Set up signing integrations to use Trusted Signing

Trusted Signing currently supports the following signing integrations:

• SignTool
• GitHub Actions
• Azure DevOps tasks
• PowerShell for Authenticode
• Azure PowerShell (App Control for Business CI policy)
• Trusted Signing SDK

We constantly work to support more signing integrations. We update the supported integration list when more integrations are available.

This article explains how to set up each supported Trusted Signing signing integration.

Set up SignTool to use Trusted Signing

This section explains how to set up SignTool to use with Trusted Signing.

Prerequisites

To complete the steps in this article, you need:

• A Trusted Signing account, identity validation, and certificate profile.
• Individual or group assignment of the Trusted Signing Certificate Profile Signer role.
• Windows 10 Version 1809/October 2018 Update or newer, Windows 11 (all versions), or Windows Server 2016 or newer

Trusted Signing Client Tools Installer

Trusted Signing Client Tools for SignTool.exe is a library plugin that requires the following components:

1. Windows SDK SignTool.exe (minimum version: 10.0.2261.755)
2. .NET 8 Runtime
3. Microsoft Visual C++ Redistributable
4. Trusted Signing Client Dlib

To simplify this setup there is a MSI installer package that is available for download along with a Setup.exe.

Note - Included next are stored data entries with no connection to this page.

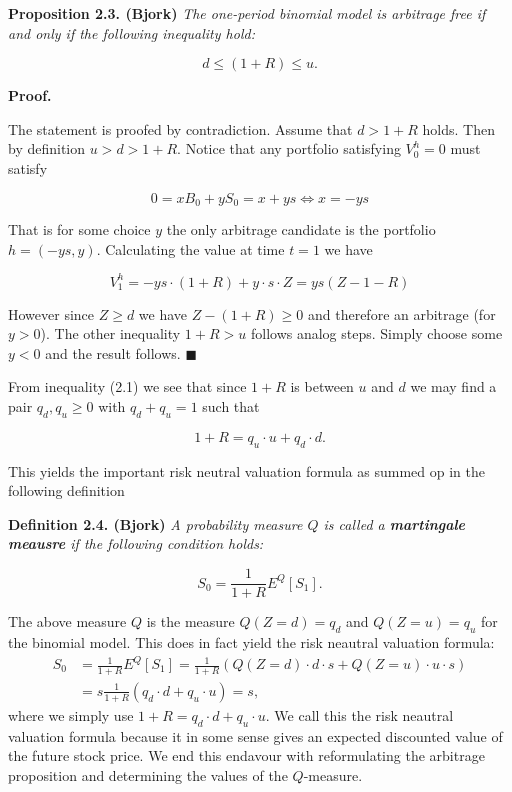 \documentclass[
]{book}
\begin{document}
\textbf{Proposition 2.3. (Bjork)} \emph{The one-period binomial model is arbitrage free if and only if the following inequality hold:}

\[d\le (1+R)\le u.\tag{2.1}\]

\noindent\makebox[\linewidth]{\rule{\textwidth}{0.4pt}}

\textbf{Proof.}

The statement is proofed by contradiction. Assume that \(d>1+R\) holds. Then by definition \(u>d>1+R\). Notice that any portfolio satisfying \(V_0^h=0\) must satisfy

\[0=xB_0+yS_0=x+ys\iff x=-ys\]

That is for some choice \(y\) the only arbitrage candidate is the portfolio \(h=(-ys,y)\). Calculating the value at time \(t=1\) we have

\[V_1^h=-ys\cdot(1+R)+y\cdot s\cdot Z=ys(Z-1-R)\]

However since \(Z\ge d\) we have \(Z-(1+R)\ge 0\) and therefore an arbitrage (for \(y>0\)). The other inequality \(1+R>u\) follows analog steps. Simply choose some \(y<0\) and the result follows. \(\blacksquare\)

\noindent\makebox[\linewidth]{\rule{\textwidth}{0.4pt}}
From inequality (2.1) we see that since \(1+R\) is between \(u\) and \(d\) we may find a pair \(q_d,q_u\ge 0\) with \(q_d+q_u=1\) such that

\[1+R=q_u\cdot u+q_d\cdot d.\]

This yields the important risk neutral valuation formula as summed op in the following definition

\textbf{Definition 2.4. (Bjork)} \emph{A probability measure \(Q\) is called a \textbf{martingale meausre} if the following condition holds:}

\[S_0=\frac{1}{1+R}E^Q[S_1].\]

The above measure \(Q\) is the measure \(Q(Z=d)=q_d\) and \(Q(Z=u)=q_u\) for the binomial model. This does in fact yield the risk neautral valuation formula:
\begin{align*}
S_0&=\frac{1}{1+R}E^Q[S_1]=\frac{1}{1+R}(Q(Z=d)\cdot d\cdot s+Q(Z=u)\cdot u\cdot s)\\
&=s\frac{1}{1+R}(q_d\cdot d+q_u\cdot u)=s,
\end{align*}
where we simply use \(1+R=q_d\cdot d+q_u\cdot u\). We call this the risk neautral valuation formula because it in some sense gives an expected discounted value of the future stock price. We end this endavour with reformulating the arbitrage proposition and determining the values of the \(Q\)-measure.
\end{document}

Trusted Signing Client Tools MSI Download

Trusted Signing Client Tools Setup.exe Download

Installing from the Windows Package Manager

The Trusted Signing Client Tools installer is available on the Windows Package Manager (WinGet).

Note

winget is available by default in Windows 11 and modern versions of Windows 10. However, it may not be installed in older versions of Windows. See the winget documentation for installation instructions.

winget install -e --id Microsoft.Azure.TrustedSigningClientTools

The -e option is to ensure the official Trusted Signing Client Tools package is installed. This command installs the latest version by default. To specify a version, add a -v <version> with your desired version to the command.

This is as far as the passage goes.